HOME | DD

mousewrites — Sepia Backstory
Published: 2011-02-08 03:56:05 +0000 UTC; Views: 380; Favourites: 2; Downloads: 2
Redirect to original
Description My life is split into three pieces.

The first is almost a dream now. Living in the small house in the village, the smell of fish so constant I never realized it was there. My mother, my father, both browned from the sun and rough from the sea. My older brother, tall and long limbed, climbing trees or masts, kicking down through dark water to get at the fat blue oysters bedded on the bottom. My round little brother, still chubby enough to float if he fell off the boat, splashing and squealing in the waves.

I remember standing on the shore, waves booming on the rocks, the stone cold and rough under my bare feet. I loved the sea, and hated it, because without it we were nothing, and yet we only were allowed to touch the edges of it, like a child dipping his toes in a pond. I dreamed of being allowed below the waves, to the deepness I could see but not get to. I had moments of righteous anger that we weren't allowed further, that we had to stay on the surface or risk destruction, that we were forced to set up elaborate warning systems in case one of the true masters of the sea passed too close. My father hauled me bodily out of the water several times, his hands catching my wind-milling arms, his voice dark and amused. "Sepia, my little warrior, you cannot bruise the sea. Hush now. Hush."

I don't remember growing up; I just remember *being* there, on the shore, on the boat, in the house, my entire life made up of gray wood and gray sea, salt and sand.

The second piece of my life is a fraction of the first. In its entirety, it lasts perhaps ten minutes. In those minutes, however, everything I was and could have been changed.

My memory of it is patchy. I learned later that your mind can block out things that are traumatic. I don't know if it is that, or if the anger burned the memories away. It was near dusk, I remember, and we were hauling up the last crab pots. It was my tenth birthday, and my father had walked all the way to the next village for a present for me, and we had been late to put to sea. We really should have gone in earlier, but the pots had been unusually full, stuffed to the brim, in fact, and my father didn't want to waste such a good catch. I remember looking up at him, the sun setting slowly over his shoulder, his face peaceful as he looked across the sea.

There was no warning from the watchtowers.

My next memory is of kicking to the surface, the remains of the boat raining down around me. My ears were ringing, and I couldn't hear my mother screaming, though I could see her in the water, clinging to my little brother and kicking desperately for shore.

And then she just wasn't anymore. A tentacle the size of our house rose out of the water between us, water and seaweed dripping off the pebbled skin.
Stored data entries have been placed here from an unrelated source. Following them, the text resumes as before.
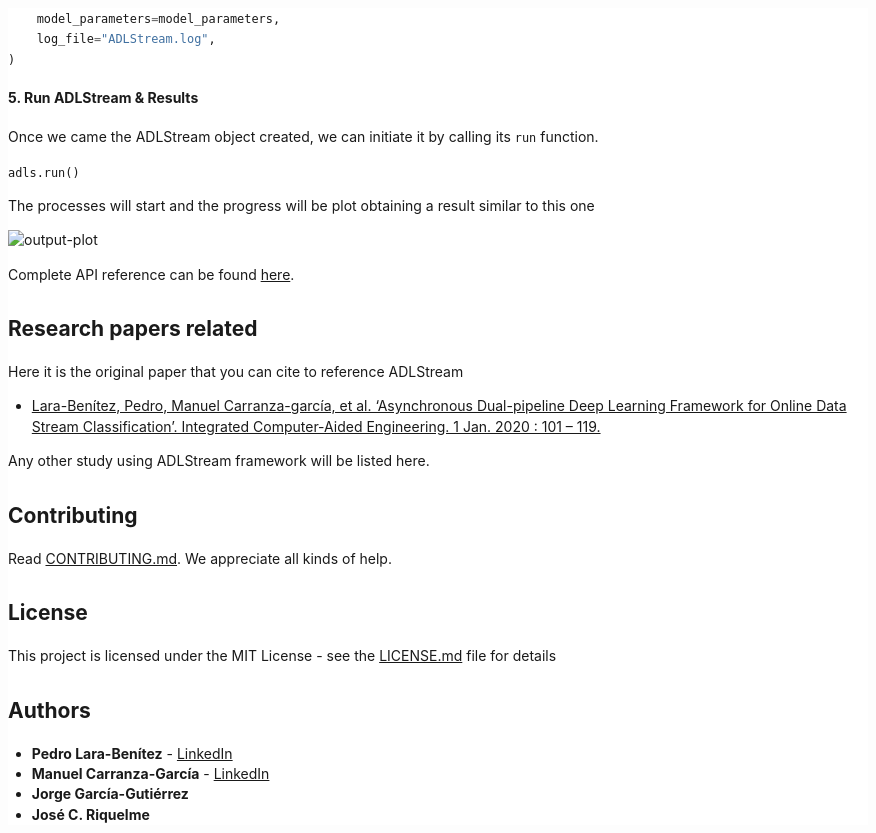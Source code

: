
 ```python
    model_parameters=model_parameters,
    log_file="ADLStream.log",
)
```

#### 5. Run ADLStream & Results

Once we came the ADLStream object created, we can initiate it by calling its `run` function.

```python
adls.run()
```

The processes will start and the progress will be plot obtaining a result similar to this one

![output-plot](docs/img/fakedata-example.gif)

Complete API reference can be found [here](https://adlstream.readthedocs.io).

## Research papers related

Here it is the original paper that you can cite to reference ADLStream

* [Lara-Benítez, Pedro, Manuel Carranza-garcía, et al. ‘Asynchronous Dual-pipeline Deep Learning Framework for Online Data Stream Classification’. Integrated Computer-Aided Engineering. 1 Jan. 2020 : 101 – 119.](https://doi.org/10.3233/ICA-200617)

Any other study using ADLStream framework will be listed here.

## Contributing

Read [CONTRIBUTING.md](CONTRIBUTING.md). We appreciate all kinds of help.

## License

This project is licensed under the MIT License - see the [LICENSE.md](LICENSE.md) file for details

## Authors 

* **Pedro Lara-Benítez** - [LinkedIn](www.linkedin.com/in/pedrolarben) 
* **Manuel Carranza-García** - [LinkedIn](https://www.linkedin.com/in/manuelcarranzagarcia96/)
* **Jorge García-Gutiérrez** 
* **José C. Riquelme**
Up and up it came, immense, a column of living meat rising from the sea. The wave of its passing pushing me back, and I stared in mute awe as it arched downward, taking my mother with a huge crash of water.  My father bobbed to the surface, his face ashen. As if in slow motion, I saw him turn to me, his mouth opening, yelling my name, before a smaller tentacle plucked him out of the water, tossing him to a dark mass yards and yards away, and he was gone.

All of this in silence. I waited for a moment that felt like year for the tentacle to return, to take me, and it wasn't until I felt the first cold brush of it against my leg that I realized what was going on. The sea that I loved was taking my family, one by one, and this behemoth was her messenger. I had wanted more of the sea, and it had come for me.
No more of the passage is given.